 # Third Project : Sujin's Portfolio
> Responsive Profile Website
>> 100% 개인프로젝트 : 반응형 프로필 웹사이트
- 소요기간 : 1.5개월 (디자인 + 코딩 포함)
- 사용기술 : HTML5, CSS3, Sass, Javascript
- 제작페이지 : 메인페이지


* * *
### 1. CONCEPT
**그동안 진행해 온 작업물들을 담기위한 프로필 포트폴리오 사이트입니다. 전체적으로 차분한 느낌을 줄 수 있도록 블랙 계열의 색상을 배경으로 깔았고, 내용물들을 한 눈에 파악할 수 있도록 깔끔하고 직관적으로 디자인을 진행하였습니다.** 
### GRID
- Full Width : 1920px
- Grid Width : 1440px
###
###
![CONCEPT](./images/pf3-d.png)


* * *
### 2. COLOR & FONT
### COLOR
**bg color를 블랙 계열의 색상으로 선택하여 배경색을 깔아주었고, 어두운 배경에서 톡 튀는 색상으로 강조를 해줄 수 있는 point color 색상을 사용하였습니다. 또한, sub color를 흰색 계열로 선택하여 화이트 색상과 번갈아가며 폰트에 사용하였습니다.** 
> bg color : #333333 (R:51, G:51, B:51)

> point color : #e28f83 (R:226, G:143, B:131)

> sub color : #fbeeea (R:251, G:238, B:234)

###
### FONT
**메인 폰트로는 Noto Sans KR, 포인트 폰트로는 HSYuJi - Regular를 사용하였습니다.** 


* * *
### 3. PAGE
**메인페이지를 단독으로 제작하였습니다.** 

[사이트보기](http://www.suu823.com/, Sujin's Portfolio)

**TASK REQUIREMENTS**
Write the data out again, verbatim.

**RESULT OF THE EXERCISE**
 # Third Project : Sujin's Portfolio
> Responsive Profile Website
>> 100% 개인프로젝트 : 반응형 프로필 웹사이트
- 소요기간 : 1.5개월 (디자인 + 코딩 포함)
- 사용기술 : HTML5, CSS3, Sass, Javascript
- 제작페이지 : 메인페이지


* * *
### 1. CONCEPT
**그동안 진행해 온 작업물들을 담기위한 프로필 포트폴리오 사이트입니다. 전체적으로 차분한 느낌을 줄 수 있도록 블랙 계열의 색상을 배경으로 깔았고, 내용물들을 한 눈에 파악할 수 있도록 깔끔하고 직관적으로 디자인을 진행하였습니다.** 
### GRID
- Full Width : 1920px
- Grid Width : 1440px
###
###
![CONCEPT](./images/pf3-d.png)


* * *
### 2. COLOR & FONT
### COLOR
**bg color를 블랙 계열의 색상으로 선택하여 배경색을 깔아주었고, 어두운 배경에서 톡 튀는 색상으로 강조를 해줄 수 있는 point color 색상을 사용하였습니다. 또한, sub color를 흰색 계열로 선택하여 화이트 색상과 번갈아가며 폰트에 사용하였습니다.** 
> bg color : #333333 (R:51, G:51, B:51)

> point color : #e28f83 (R:226, G:143, B:131)

> sub color : #fbeeea (R:251, G:238, B:234)

###
### FONT
**메인 폰트로는 Noto Sans KR, 포인트 폰트로는 HSYuJi - Regular를 사용하였습니다.** 


* * *
### 3. PAGE
**메인페이지를 단독으로 제작하였습니다.** 

[사이트보기](http://www.suu823.com/, Sujin's Portfolio)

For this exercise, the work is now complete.